Locate and copy each line in the data that contains the word "Make".

==== Source material

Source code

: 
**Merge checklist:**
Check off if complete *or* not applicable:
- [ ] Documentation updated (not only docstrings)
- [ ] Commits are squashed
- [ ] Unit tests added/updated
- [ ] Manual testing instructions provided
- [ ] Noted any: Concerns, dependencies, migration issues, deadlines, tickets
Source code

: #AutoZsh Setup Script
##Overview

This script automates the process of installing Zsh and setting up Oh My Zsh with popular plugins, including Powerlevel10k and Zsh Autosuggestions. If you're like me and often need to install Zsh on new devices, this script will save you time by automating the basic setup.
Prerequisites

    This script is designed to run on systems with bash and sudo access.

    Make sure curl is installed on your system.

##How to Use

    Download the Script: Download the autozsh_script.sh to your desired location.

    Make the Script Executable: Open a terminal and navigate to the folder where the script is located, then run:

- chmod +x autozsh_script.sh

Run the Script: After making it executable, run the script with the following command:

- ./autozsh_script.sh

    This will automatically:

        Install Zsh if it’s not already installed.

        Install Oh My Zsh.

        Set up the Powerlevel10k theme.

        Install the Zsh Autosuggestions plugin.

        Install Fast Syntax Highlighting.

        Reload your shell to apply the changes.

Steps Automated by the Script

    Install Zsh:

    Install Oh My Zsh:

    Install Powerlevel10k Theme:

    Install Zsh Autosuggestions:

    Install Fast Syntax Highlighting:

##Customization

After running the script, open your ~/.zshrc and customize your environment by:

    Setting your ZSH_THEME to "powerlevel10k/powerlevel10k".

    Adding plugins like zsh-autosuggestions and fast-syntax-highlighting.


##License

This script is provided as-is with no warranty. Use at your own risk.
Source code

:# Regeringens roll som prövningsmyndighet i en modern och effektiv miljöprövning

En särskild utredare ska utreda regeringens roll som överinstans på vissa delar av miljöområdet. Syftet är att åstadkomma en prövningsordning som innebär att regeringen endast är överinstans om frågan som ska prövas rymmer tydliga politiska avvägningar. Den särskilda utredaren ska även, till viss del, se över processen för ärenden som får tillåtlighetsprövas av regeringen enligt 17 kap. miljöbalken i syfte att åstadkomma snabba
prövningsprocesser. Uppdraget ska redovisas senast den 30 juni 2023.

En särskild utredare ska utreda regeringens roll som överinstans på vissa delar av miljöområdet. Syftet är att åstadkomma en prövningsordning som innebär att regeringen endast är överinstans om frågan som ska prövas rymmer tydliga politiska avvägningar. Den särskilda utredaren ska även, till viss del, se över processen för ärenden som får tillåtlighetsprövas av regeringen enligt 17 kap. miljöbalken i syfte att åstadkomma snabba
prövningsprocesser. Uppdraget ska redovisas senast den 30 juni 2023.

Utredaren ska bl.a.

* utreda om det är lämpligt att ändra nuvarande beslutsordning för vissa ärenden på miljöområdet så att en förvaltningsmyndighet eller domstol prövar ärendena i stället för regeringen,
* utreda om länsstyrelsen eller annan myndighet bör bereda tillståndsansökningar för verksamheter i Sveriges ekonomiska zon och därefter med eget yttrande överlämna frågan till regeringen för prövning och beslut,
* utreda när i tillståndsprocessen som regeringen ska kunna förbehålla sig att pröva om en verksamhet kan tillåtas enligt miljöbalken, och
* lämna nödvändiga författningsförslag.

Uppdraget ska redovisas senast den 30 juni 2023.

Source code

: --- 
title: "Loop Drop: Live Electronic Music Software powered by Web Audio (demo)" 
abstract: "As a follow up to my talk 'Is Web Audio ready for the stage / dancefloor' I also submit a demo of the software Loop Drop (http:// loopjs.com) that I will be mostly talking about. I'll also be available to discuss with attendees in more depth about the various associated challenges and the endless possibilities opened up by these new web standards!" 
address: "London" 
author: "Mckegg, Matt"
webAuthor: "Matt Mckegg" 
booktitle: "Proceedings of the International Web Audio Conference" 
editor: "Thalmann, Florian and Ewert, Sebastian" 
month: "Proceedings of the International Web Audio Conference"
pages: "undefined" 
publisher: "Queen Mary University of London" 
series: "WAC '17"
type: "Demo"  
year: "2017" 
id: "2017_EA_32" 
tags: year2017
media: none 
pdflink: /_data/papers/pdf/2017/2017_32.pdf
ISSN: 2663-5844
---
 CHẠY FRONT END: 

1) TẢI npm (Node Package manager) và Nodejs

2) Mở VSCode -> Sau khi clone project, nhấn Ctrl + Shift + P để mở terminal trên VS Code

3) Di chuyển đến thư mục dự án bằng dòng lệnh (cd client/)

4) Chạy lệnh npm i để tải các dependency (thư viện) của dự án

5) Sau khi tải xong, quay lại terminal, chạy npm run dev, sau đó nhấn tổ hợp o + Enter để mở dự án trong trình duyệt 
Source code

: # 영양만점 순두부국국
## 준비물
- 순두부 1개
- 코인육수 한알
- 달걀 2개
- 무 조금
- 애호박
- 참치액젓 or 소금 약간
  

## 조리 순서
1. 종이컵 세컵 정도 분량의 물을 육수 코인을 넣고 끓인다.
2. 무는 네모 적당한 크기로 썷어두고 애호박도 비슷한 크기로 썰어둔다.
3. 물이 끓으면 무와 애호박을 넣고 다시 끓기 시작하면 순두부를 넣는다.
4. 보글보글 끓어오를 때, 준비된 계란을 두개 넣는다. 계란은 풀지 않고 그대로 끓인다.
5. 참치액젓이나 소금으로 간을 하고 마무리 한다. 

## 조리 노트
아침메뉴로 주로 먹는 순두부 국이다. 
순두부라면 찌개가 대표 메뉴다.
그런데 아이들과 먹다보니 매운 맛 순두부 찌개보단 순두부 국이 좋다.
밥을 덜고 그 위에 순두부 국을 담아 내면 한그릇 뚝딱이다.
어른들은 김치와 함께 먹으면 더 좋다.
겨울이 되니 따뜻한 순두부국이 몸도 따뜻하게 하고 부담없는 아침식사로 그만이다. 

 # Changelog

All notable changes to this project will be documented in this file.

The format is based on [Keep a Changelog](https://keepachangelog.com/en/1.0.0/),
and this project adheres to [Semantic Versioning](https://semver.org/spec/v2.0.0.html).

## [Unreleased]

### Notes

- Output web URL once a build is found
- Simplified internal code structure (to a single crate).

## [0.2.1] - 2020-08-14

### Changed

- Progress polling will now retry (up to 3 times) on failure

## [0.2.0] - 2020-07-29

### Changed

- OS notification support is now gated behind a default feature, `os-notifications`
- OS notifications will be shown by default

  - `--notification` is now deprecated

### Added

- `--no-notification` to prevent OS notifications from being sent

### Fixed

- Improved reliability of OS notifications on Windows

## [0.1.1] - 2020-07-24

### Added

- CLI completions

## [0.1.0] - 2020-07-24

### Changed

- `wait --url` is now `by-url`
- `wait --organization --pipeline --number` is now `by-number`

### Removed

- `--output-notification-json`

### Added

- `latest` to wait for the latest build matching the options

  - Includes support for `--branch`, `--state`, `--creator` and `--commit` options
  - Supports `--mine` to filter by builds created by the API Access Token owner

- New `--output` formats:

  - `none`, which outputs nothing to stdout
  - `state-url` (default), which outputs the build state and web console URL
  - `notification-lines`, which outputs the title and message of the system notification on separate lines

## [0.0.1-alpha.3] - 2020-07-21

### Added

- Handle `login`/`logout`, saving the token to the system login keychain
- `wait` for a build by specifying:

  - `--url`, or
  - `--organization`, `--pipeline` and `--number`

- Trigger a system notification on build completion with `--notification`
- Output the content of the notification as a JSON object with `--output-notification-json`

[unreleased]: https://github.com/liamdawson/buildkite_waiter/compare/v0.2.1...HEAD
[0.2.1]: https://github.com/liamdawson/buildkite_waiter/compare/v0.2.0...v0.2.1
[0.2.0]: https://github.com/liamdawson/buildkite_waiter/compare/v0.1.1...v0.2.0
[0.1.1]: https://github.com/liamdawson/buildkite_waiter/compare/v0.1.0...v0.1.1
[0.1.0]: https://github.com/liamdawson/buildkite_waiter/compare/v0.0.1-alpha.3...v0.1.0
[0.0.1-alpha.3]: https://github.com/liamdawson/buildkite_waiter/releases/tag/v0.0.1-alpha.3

========

Exercise solution:
    Make sure curl is installed on your system.
    Make the Script Executable: Open a terminal and navigate to the folder where the script is located, then run:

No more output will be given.